Written by: Angie Fisher
I’m not one to often hold back or mince words. Sort of a call-it-like-I-see-it girl, which usually gets me into way more trouble than had I just kept my mouth shut. As a matter of fact, I’m lucky I made it out of the stadium with all my teeth intact after talking smack during the only Broncos/Raiders match-up I was allowed to attend. So I tried it this year, the not offering my opinion thing, first when the Broncos traded Tim Tebow, and then when they announced Peyton Manning had chosen us. Okay,
I admit it; I didn’t say anything because I didn’t have the first clue WHAT to think. Shhh…
Yes, I was a Tebow fan. Why does that have the out-of-the-closet feel to it? I never studied his form, well, not his form as a throwing quarterback! What I appreciated most about Tim Tebow was his unwillingness to be anyone but the man he knew he was. We need more of those guys in the NFL. Hell, we need more of those guys period. I’m tired of the thugs in professional sports getting all the money, all the attention, and all the glory. I’m tired of the kids I teach thinking these are the kind of role models they should aspire to.
But I digress.
I drove my friends and colleagues crazy when they’d try to cajole me into revealing my thoughts on the subject. After all, they were used to me sharing my opinion on everything, whether they asked for it or not. But this time was different. This time, instead of running my mouth, I sat back and watched. And I listened. And I didn’t form an opinion based solely on emotion, which is my usual M.O. I trusted that John Elway had the best intentions of the club at heart, rather than be swayed by those who claimed he was, “Afraid someone at QB who would be more popular than him.”

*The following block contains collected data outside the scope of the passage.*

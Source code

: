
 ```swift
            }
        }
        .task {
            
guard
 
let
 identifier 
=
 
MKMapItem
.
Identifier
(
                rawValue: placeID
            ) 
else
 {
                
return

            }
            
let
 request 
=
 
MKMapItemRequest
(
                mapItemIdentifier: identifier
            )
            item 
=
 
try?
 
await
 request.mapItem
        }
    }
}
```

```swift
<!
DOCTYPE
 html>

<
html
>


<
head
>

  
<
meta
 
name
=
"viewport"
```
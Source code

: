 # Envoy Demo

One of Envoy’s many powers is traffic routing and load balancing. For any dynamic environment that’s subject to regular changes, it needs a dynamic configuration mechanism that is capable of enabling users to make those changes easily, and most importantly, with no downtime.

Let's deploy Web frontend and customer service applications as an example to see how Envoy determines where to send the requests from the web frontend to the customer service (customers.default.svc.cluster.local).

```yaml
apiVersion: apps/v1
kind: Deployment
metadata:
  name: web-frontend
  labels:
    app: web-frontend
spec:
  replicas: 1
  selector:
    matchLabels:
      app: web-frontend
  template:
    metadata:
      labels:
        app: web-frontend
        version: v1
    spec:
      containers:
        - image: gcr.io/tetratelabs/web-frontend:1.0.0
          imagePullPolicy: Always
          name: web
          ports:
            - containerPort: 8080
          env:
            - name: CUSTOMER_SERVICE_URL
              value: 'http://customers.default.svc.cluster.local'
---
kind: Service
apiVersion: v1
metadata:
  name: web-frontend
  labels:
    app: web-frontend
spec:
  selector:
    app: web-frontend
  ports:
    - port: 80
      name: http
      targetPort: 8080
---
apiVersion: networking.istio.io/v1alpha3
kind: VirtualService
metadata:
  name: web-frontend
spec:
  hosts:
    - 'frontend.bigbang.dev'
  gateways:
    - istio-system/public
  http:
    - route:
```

Enter Peyton Manning. Surreal comes to mind. I remember him standing on that podium with Elway and that number 18 Broncos Jersey, and thinking, A-it’s so weird, and B-pretty much answers the questions about Elway. I was cautiously optimistic. And then we pounded the Steelers in week one. Everyone was on board. Peyton was indeed Peyton, and he was back, even though every time he was hit we held our breath. Cautious optimism grew into full blown giddiness overnight, and we were looking like the team to beat in the AFC West. As is common when one dares forget about it, reality comes crashing back to bite us in the, well, you know… And when you are floating that high in the clouds, the fall hurts a whole lot more.
I’m pretty sure Monday night’s game will go down in history for a number of things. Yes, the officiating was embarrassing, to say the least. Frightening for the players, absolutely. There were calls that could have potentially been game-changers, but I’ve put in my time as a coach for long enough to realize my old mantra to my volleyball girls about winning in spite of the officiating; not losing because of it was right on. Denver was not the best team on that field. The Falcons made my quarterback and my team look like they were starring into the football version of a grown-up Bad News Bears.
Monday night, I went through a whole lot of those emotions I spoke about earlier. I couldn’t sleep thinking about how bad that game really was. Somewhere in the wee hours of Tuesday morning I realized that perhaps, just perhaps, my expectations were a little high for what any one human being is capable of doing. Yep, Peyton reminded the world that he is indeed human. And I for one think I needed the reminder.
I came to work that next day to a whole lot of heckling from students as well as colleagues. And you know what? That’s okay. Loyalty always comes with a cost, and any true fan knows that there will be highs and there will be lows. Denver has a tough schedule this year, and I don’t mind being back in reality a bit when it comes to this Sunday’s game against the Texans. So for now, I’m going back to watching, and listening, and being cautiously optimistic. Oh yea…and keeping my mouth shut.